Action item: An exact copy of all the data is needed, with every picture left out.

[Dataset entries]
*** Begin section ***
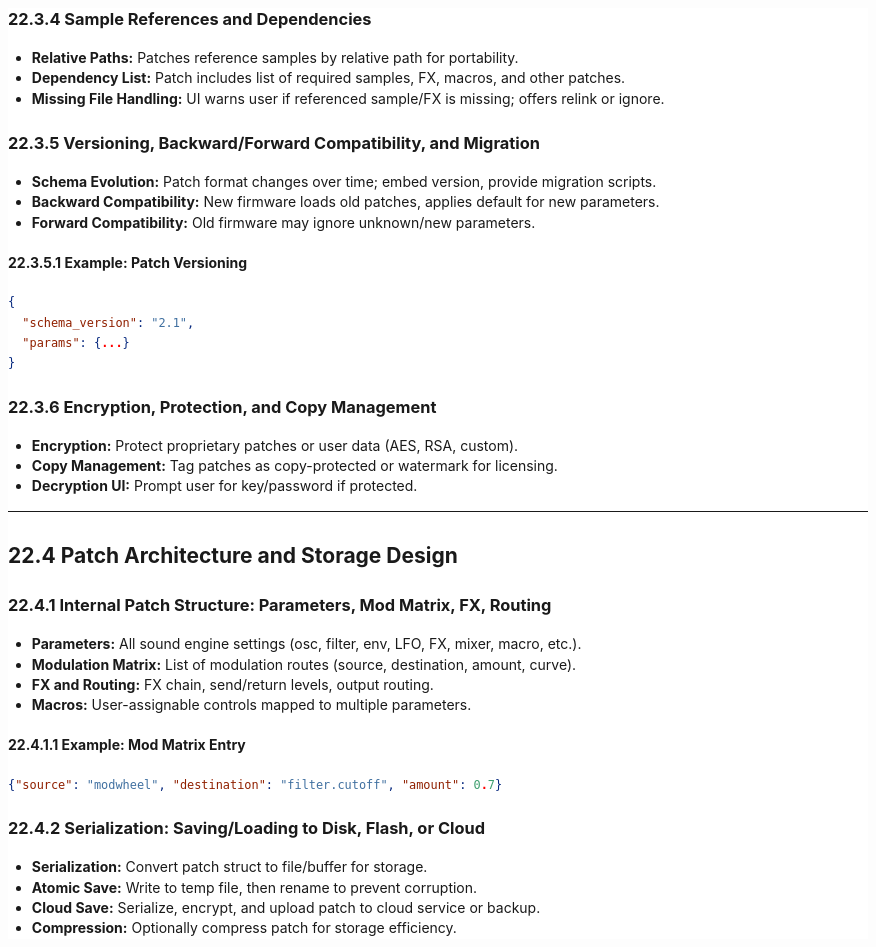 ### 22.3.4 Sample References and Dependencies

- **Relative Paths:** Patches reference samples by relative path for portability.
- **Dependency List:** Patch includes list of required samples, FX, macros, and other patches.
- **Missing File Handling:** UI warns user if referenced sample/FX is missing; offers relink or ignore.

### 22.3.5 Versioning, Backward/Forward Compatibility, and Migration

- **Schema Evolution:** Patch format changes over time; embed version, provide migration scripts.
- **Backward Compatibility:** New firmware loads old patches, applies default for new parameters.
- **Forward Compatibility:** Old firmware may ignore unknown/new parameters.

#### 22.3.5.1 Example: Patch Versioning

```json
{
  "schema_version": "2.1",
  "params": {...}
}
```

### 22.3.6 Encryption, Protection, and Copy Management

- **Encryption:** Protect proprietary patches or user data (AES, RSA, custom).
- **Copy Management:** Tag patches as copy-protected or watermark for licensing.
- **Decryption UI:** Prompt user for key/password if protected.

---

## 22.4 Patch Architecture and Storage Design

### 22.4.1 Internal Patch Structure: Parameters, Mod Matrix, FX, Routing

- **Parameters:** All sound engine settings (osc, filter, env, LFO, FX, mixer, macro, etc.).
- **Modulation Matrix:** List of modulation routes (source, destination, amount, curve).
- **FX and Routing:** FX chain, send/return levels, output routing.
- **Macros:** User-assignable controls mapped to multiple parameters.

#### 22.4.1.1 Example: Mod Matrix Entry

```json
{"source": "modwheel", "destination": "filter.cutoff", "amount": 0.7}
```

### 22.4.2 Serialization: Saving/Loading to Disk, Flash, or Cloud

- **Serialization:** Convert patch struct to file/buffer for storage.
- **Atomic Save:** Write to temp file, then rename to prevent corruption.
- **Cloud Save:** Serialize, encrypt, and upload patch to cloud service or backup.
- **Compression:** Optionally compress patch for storage efficiency.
*** End section ***
Your response:
 ### 22.3.4 Sample References and Dependencies

- **Relative Paths:** Patches reference samples by relative path for portability.
- **Dependency List:** Patch includes list of required samples, FX, macros, and other patches.
- **Missing File Handling:** UI warns user if referenced sample/FX is missing; offers relink or ignore.

### 22.3.5 Versioning, Backward/Forward Compatibility, and Migration

- **Schema Evolution:** Patch format changes over time; embed version, provide migration scripts.
- **Backward Compatibility:** New firmware loads old patches, applies default for new parameters.
- **Forward Compatibility:** Old firmware may ignore unknown/new parameters.

#### 22.3.5.1 Example: Patch Versioning

```json
{
  "schema_version": "2.1",
  "params": {...}
}
```

### 22.3.6 Encryption, Protection, and Copy Management

- **Encryption:** Protect proprietary patches or user data (AES, RSA, custom).
- **Copy Management:** Tag patches as copy-protected or watermark for licensing.
- **Decryption UI:** Prompt user for key/password if protected.

---

## 22.4 Patch Architecture and Storage Design

### 22.4.1 Internal Patch Structure: Parameters, Mod Matrix, FX, Routing

- **Parameters:** All sound engine settings (osc, filter, env, LFO, FX, mixer, macro, etc.).
- **Modulation Matrix:** List of modulation routes (source, destination, amount, curve).
- **FX and Routing:** FX chain, send/return levels, output routing.
- **Macros:** User-assignable controls mapped to multiple parameters.

#### 22.4.1.1 Example: Mod Matrix Entry

```json
{"source": "modwheel", "destination": "filter.cutoff", "amount": 0.7}
```

### 22.4.2 Serialization: Saving/Loading to Disk, Flash, or Cloud

- **Serialization:** Convert patch struct to file/buffer for storage.
- **Atomic Save:** Write to temp file, then rename to prevent corruption.
- **Cloud Save:** Serialize, encrypt, and upload patch to cloud service or backup.
- **Compression:** Optionally compress patch for storage efficiency.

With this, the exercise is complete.